**Supplied material**

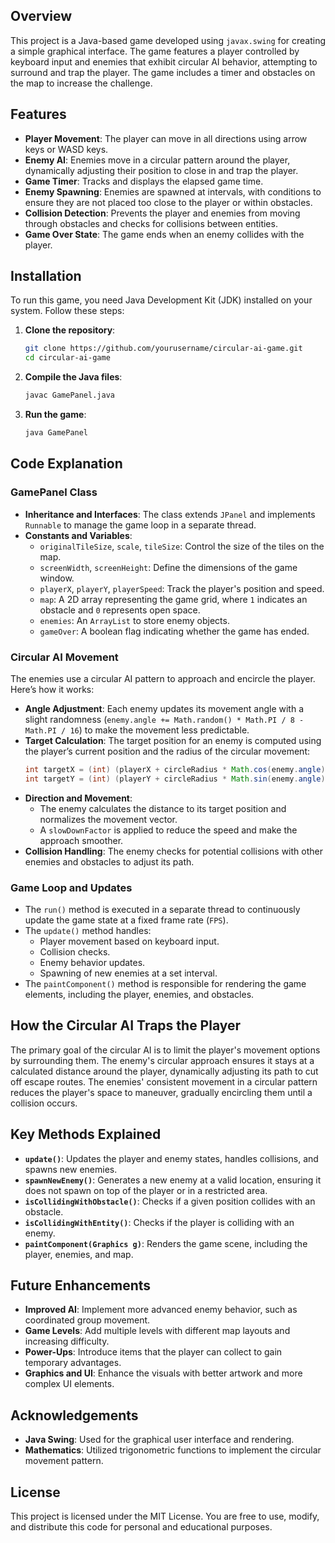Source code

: 
## Overview
This project is a Java-based game developed using `javax.swing` for creating a simple graphical interface. The game features a player controlled by keyboard input and enemies that exhibit circular AI behavior, attempting to surround and trap the player. The game includes a timer and obstacles on the map to increase the challenge.

## Features
- **Player Movement**: The player can move in all directions using arrow keys or WASD keys.
- **Enemy AI**: Enemies move in a circular pattern around the player, dynamically adjusting their position to close in and trap the player.
- **Game Timer**: Tracks and displays the elapsed game time.
- **Enemy Spawning**: Enemies are spawned at intervals, with conditions to ensure they are not placed too close to the player or within obstacles.
- **Collision Detection**: Prevents the player and enemies from moving through obstacles and checks for collisions between entities.
- **Game Over State**: The game ends when an enemy collides with the player.

## Installation
To run this game, you need Java Development Kit (JDK) installed on your system. Follow these steps:

1. **Clone the repository**:
   ```bash
   git clone https://github.com/yourusername/circular-ai-game.git
   cd circular-ai-game
   ```

2. **Compile the Java files**:
   ```bash
   javac GamePanel.java
   ```

3. **Run the game**:
   ```bash
   java GamePanel
   ```

## Code Explanation

### GamePanel Class
- **Inheritance and Interfaces**: The class extends `JPanel` and implements `Runnable` to manage the game loop in a separate thread.
- **Constants and Variables**:
  - `originalTileSize`, `scale`, `tileSize`: Control the size of the tiles on the map.
  - `screenWidth`, `screenHeight`: Define the dimensions of the game window.
  - `playerX`, `playerY`, `playerSpeed`: Track the player's position and speed.
  - `map`: A 2D array representing the game grid, where `1` indicates an obstacle and `0` represents open space.
  - `enemies`: An `ArrayList` to store enemy objects.
  - `gameOver`: A boolean flag indicating whether the game has ended.

### Circular AI Movement
The enemies use a circular AI pattern to approach and encircle the player. Here’s how it works:
- **Angle Adjustment**: Each enemy updates its movement angle with a slight randomness (`enemy.angle += Math.random() * Math.PI / 8 - Math.PI / 16`) to make the movement less predictable.
- **Target Calculation**: The target position for an enemy is computed using the player’s current position and the radius of the circular movement:
  ```java
  int targetX = (int) (playerX + circleRadius * Math.cos(enemy.angle));
  int targetY = (int) (playerY + circleRadius * Math.sin(enemy.angle));
  ```
- **Direction and Movement**:
  - The enemy calculates the distance to its target position and normalizes the movement vector.
  - A `slowDownFactor` is applied to reduce the speed and make the approach smoother.
- **Collision Handling**: The enemy checks for potential collisions with other enemies and obstacles to adjust its path.

### Game Loop and Updates
- The `run()` method is executed in a separate thread to continuously update the game state at a fixed frame rate (`FPS`).
- The `update()` method handles:
  - Player movement based on keyboard input.
  - Collision checks.
  - Enemy behavior updates.
  - Spawning of new enemies at a set interval.
- The `paintComponent()` method is responsible for rendering the game elements, including the player, enemies, and obstacles.

## How the Circular AI Traps the Player
The primary goal of the circular AI is to limit the player's movement options by surrounding them. The enemy's circular approach ensures it stays at a calculated distance around the player, dynamically adjusting its path to cut off escape routes. The enemies' consistent movement in a circular pattern reduces the player's space to maneuver, gradually encircling them until a collision occurs.

## Key Methods Explained
- **`update()`**: Updates the player and enemy states, handles collisions, and spawns new enemies.
- **`spawnNewEnemy()`**: Generates a new enemy at a valid location, ensuring it does not spawn on top of the player or in a restricted area.
- **`isCollidingWithObstacle()`**: Checks if a given position collides with an obstacle.
- **`isCollidingWithEntity()`**: Checks if the player is colliding with an enemy.
- **`paintComponent(Graphics g)`**: Renders the game scene, including the player, enemies, and map.

## Future Enhancements
- **Improved AI**: Implement more advanced enemy behavior, such as coordinated group movement.
- **Game Levels**: Add multiple levels with different map layouts and increasing difficulty.
- **Power-Ups**: Introduce items that the player can collect to gain temporary advantages.
- **Graphics and UI**: Enhance the visuals with better artwork and more complex UI elements.

## Acknowledgements
- **Java Swing**: Used for the graphical user interface and rendering.
- **Mathematics**: Utilized trigonometric functions to implement the circular movement pattern.

## License
This project is licensed under the MIT License. You are free to use, modify, and distribute this code for personal and educational purposes.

**Problem**
Out of the data above, transcribe exactly and only the lines starting with the line that has "- **Constants and" and going on through the line that has "## How the Circular AI Traps the Player", both included.

**Answer for this exercise**
- **Constants and Variables**:
  - `originalTileSize`, `scale`, `tileSize`: Control the size of the tiles on the map.
  - `screenWidth`, `screenHeight`: Define the dimensions of the game window.
  - `playerX`, `playerY`, `playerSpeed`: Track the player's position and speed.
  - `map`: A 2D array representing the game grid, where `1` indicates an obstacle and `0` represents open space.
  - `enemies`: An `ArrayList` to store enemy objects.
  - `gameOver`: A boolean flag indicating whether the game has ended.

### Circular AI Movement
The enemies use a circular AI pattern to approach and encircle the player. Here’s how it works:
- **Angle Adjustment**: Each enemy updates its movement angle with a slight randomness (`enemy.angle += Math.random() * Math.PI / 8 - Math.PI / 16`) to make the movement less predictable.
- **Target Calculation**: The target position for an enemy is computed using the player’s current position and the radius of the circular movement:
  ```java
  int targetX = (int) (playerX + circleRadius * Math.cos(enemy.angle));
  int targetY = (int) (playerY + circleRadius * Math.sin(enemy.angle));
  ```
- **Direction and Movement**:
  - The enemy calculates the distance to its target position and normalizes the movement vector.
  - A `slowDownFactor` is applied to reduce the speed and make the approach smoother.
- **Collision Handling**: The enemy checks for potential collisions with other enemies and obstacles to adjust its path.

### Game Loop and Updates
- The `run()` method is executed in a separate thread to continuously update the game state at a fixed frame rate (`FPS`).
- The `update()` method handles:
  - Player movement based on keyboard input.
  - Collision checks.
  - Enemy behavior updates.
  - Spawning of new enemies at a set interval.
- The `paintComponent()` method is responsible for rendering the game elements, including the player, enemies, and obstacles.

## How the Circular AI Traps the Player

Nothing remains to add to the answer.